WORK ITEM: Transcribe the records that follow. Keep every word exactly, and drop the pictures.

PROVIDED INFORMATION:

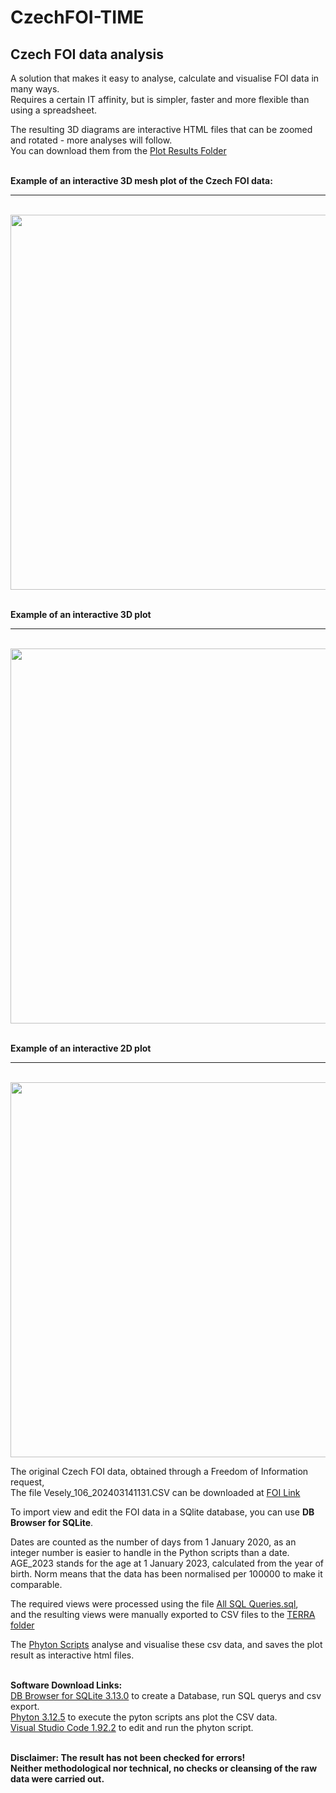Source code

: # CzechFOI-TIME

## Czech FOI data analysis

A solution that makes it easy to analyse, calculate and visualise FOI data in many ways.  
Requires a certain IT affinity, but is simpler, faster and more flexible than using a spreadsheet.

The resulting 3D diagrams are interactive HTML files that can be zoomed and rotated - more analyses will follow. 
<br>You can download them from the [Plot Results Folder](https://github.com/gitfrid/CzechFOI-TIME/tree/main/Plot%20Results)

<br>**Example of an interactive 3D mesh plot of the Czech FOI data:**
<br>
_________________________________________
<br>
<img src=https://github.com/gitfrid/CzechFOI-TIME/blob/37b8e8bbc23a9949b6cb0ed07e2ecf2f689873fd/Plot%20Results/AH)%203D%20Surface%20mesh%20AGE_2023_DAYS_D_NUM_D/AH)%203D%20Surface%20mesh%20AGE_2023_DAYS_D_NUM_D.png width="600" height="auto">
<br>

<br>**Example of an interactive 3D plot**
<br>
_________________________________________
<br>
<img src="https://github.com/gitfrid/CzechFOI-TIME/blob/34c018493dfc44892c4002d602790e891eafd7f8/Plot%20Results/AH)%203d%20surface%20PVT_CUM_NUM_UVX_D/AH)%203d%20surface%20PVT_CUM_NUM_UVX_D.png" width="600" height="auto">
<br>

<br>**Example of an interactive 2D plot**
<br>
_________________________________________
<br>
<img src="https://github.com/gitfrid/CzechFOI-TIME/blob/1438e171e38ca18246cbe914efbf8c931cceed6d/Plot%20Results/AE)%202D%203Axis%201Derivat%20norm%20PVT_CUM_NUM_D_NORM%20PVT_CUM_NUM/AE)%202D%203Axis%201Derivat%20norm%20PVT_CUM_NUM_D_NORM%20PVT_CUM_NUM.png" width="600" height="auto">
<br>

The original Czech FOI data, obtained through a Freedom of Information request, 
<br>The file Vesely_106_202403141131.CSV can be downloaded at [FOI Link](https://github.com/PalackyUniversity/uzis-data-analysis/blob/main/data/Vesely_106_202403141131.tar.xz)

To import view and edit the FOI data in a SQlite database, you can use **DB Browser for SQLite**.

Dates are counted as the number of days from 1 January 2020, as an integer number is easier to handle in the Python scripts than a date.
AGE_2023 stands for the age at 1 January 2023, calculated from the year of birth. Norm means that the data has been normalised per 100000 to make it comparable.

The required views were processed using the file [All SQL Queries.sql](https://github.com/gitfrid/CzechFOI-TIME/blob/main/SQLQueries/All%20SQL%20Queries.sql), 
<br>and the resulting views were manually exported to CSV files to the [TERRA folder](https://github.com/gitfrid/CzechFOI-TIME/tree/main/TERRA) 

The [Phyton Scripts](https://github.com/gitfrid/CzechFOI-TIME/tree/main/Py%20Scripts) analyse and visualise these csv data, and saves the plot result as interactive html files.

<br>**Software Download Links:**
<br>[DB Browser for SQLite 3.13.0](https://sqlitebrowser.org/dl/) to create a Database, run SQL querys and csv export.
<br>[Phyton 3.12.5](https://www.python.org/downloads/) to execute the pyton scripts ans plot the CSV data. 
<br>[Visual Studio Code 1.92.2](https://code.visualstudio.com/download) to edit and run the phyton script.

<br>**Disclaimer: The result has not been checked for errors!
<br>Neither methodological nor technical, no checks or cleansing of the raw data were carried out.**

REPLY:
Source code

: # CzechFOI-TIME

## Czech FOI data analysis

A solution that makes it easy to analyse, calculate and visualise FOI data in many ways.  
Requires a certain IT affinity, but is simpler, faster and more flexible than using a spreadsheet.

The resulting 3D diagrams are interactive HTML files that can be zoomed and rotated - more analyses will follow. 
<br>You can download them from the [Plot Results Folder](https://github.com/gitfrid/CzechFOI-TIME/tree/main/Plot%20Results)

<br>**Example of an interactive 3D mesh plot of the Czech FOI data:**
<br>
_________________________________________
<br>
<img src=https://github.com/gitfrid/CzechFOI-TIME/blob/37b8e8bbc23a9949b6cb0ed07e2ecf2f689873fd/Plot%20Results/AH)%203D%20Surface%20mesh%20AGE_2023_DAYS_D_NUM_D/AH)%203D%20Surface%20mesh%20AGE_2023_DAYS_D_NUM_D.png width="600" height="auto">
<br>

<br>**Example of an interactive 3D plot**
<br>
_________________________________________
<br>
<img src="https://github.com/gitfrid/CzechFOI-TIME/blob/34c018493dfc44892c4002d602790e891eafd7f8/Plot%20Results/AH)%203d%20surface%20PVT_CUM_NUM_UVX_D/AH)%203d%20surface%20PVT_CUM_NUM_UVX_D.png" width="600" height="auto">
<br>

<br>**Example of an interactive 2D plot**
<br>
_________________________________________
<br>
<img src="https://github.com/gitfrid/CzechFOI-TIME/blob/1438e171e38ca18246cbe914efbf8c931cceed6d/Plot%20Results/AE)%202D%203Axis%201Derivat%20norm%20PVT_CUM_NUM_D_NORM%20PVT_CUM_NUM/AE)%202D%203Axis%201Derivat%20norm%20PVT_CUM_NUM_D_NORM%20PVT_CUM_NUM.png" width="600" height="auto">
<br>

The original Czech FOI data, obtained through a Freedom of Information request, 
<br>The file Vesely_106_202403141131.CSV can be downloaded at [FOI Link](https://github.com/PalackyUniversity/uzis-data-analysis/blob/main/data/Vesely_106_202403141131.tar.xz)

To import view and edit the FOI data in a SQlite database, you can use **DB Browser for SQLite**.

Dates are counted as the number of days from 1 January 2020, as an integer number is easier to handle in the Python scripts than a date.
AGE_2023 stands for the age at 1 January 2023, calculated from the year of birth. Norm means that the data has been normalised per 100000 to make it comparable.

The required views were processed using the file [All SQL Queries.sql](https://github.com/gitfrid/CzechFOI-TIME/blob/main/SQLQueries/All%20SQL%20Queries.sql), 
<br>and the resulting views were manually exported to CSV files to the [TERRA folder](https://github.com/gitfrid/CzechFOI-TIME/tree/main/TERRA) 

The [Phyton Scripts](https://github.com/gitfrid/CzechFOI-TIME/tree/main/Py%20Scripts) analyse and visualise these csv data, and saves the plot result as interactive html files.

<br>**Software Download Links:**
<br>[DB Browser for SQLite 3.13.0](https://sqlitebrowser.org/dl/) to create a Database, run SQL querys and csv export.
<br>[Phyton 3.12.5](https://www.python.org/downloads/) to execute the pyton scripts ans plot the CSV data. 
<br>[Visual Studio Code 1.92.2](https://code.visualstudio.com/download) to edit and run the phyton script.

<br>**Disclaimer: The result has not been checked for errors!
<br>Neither methodological nor technical, no checks or cleansing of the raw data were carried out.**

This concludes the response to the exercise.